On the other hand, Iraq looks about as stable as a house of cards constructed by an alcoholic with palsy once we leave. Sectarian violence simmers under the surface. There doesn’t seem to be a leader who can breach the gap between the various factions. Perhaps the last ten years have made me a pessimist, but it’s hard to believe that the current Iraqi regime will long survive without direct US military support.
I don’t know which idea depresses me more, the idea that the current Iraqi government will collapse and those who put their money on us pay a horrifying price in lives due to their “collaboration” with us, or the idea that we’re heralding the withdrawal of combat forces only to have to re invade the country two, or five, or ten years down the road. I’m not ashamed to admit that I hope it’s over. I’ve had enough of Iraq. After one very short and one very long tour I’ve no desire to ever lay eyes on that place again.

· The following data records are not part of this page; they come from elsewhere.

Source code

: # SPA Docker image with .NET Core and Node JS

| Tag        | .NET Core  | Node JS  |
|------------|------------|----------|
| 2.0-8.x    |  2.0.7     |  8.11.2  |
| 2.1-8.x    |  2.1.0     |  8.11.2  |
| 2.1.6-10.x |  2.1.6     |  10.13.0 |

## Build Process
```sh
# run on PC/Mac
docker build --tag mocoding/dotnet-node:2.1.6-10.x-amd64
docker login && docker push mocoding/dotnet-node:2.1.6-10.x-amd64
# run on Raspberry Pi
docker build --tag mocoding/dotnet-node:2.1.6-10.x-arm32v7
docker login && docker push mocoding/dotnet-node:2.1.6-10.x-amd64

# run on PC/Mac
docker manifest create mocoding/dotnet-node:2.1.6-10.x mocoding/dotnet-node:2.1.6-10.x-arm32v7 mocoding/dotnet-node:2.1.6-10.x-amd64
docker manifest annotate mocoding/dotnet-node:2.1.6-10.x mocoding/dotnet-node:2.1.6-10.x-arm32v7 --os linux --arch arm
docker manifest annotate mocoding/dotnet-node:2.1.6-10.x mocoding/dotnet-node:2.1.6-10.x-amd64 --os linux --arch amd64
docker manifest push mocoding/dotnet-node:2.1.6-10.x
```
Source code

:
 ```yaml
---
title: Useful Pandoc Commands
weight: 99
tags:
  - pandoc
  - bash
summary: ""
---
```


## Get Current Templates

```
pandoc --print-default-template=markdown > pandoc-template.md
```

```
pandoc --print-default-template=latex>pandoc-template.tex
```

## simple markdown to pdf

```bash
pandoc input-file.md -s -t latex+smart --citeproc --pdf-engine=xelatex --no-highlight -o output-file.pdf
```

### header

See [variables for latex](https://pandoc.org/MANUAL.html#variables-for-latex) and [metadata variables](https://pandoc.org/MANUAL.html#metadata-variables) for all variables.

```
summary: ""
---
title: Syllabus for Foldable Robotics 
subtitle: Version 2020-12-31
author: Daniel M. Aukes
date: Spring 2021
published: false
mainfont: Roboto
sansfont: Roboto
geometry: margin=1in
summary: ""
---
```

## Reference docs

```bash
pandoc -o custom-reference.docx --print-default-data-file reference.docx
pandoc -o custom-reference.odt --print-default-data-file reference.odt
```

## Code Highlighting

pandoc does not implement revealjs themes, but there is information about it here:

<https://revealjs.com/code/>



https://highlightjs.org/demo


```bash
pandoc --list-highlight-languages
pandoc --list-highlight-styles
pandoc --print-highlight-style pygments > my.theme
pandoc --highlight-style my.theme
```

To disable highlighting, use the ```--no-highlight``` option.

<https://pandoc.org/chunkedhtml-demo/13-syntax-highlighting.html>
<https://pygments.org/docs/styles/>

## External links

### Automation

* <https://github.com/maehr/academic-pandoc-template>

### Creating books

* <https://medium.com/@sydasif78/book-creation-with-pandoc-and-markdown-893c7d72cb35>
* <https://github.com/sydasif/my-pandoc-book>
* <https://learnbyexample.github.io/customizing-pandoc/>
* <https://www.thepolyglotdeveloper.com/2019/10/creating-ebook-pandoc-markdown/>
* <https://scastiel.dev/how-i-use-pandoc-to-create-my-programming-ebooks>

But I’ve watched the footage of Vietnamese in Saigon (now Ho Chi Minh City) clinging to the skids of our UH-1s in 1975, and even though that war was over before I was even born, I burn with the shame of it. Will we do the same thing in Iraq? Abandon those who believed in us because it’s the easiest option? You know that’s part of the reason we’re fighting in Afghanistan still- we abandoned those we had supported during the Soviet War and, surprise, they were overpowered by those more ruthless and even less interested in anything we would recognize as civilized behavior. It’s not all pie-in-the-sky idealism when I talk about living up to our moral commitments as a nation. Inevitably you do reap what you sow.
So I can’t really celebrate. I want the war over more than any Berkley educated surrender monkey could ever dream, but I can’t escape the conclusion that either it isn’t really over, or we’re about to suffer yet another blot on our national honor which will take years to fade. God, I hope I’m wrong.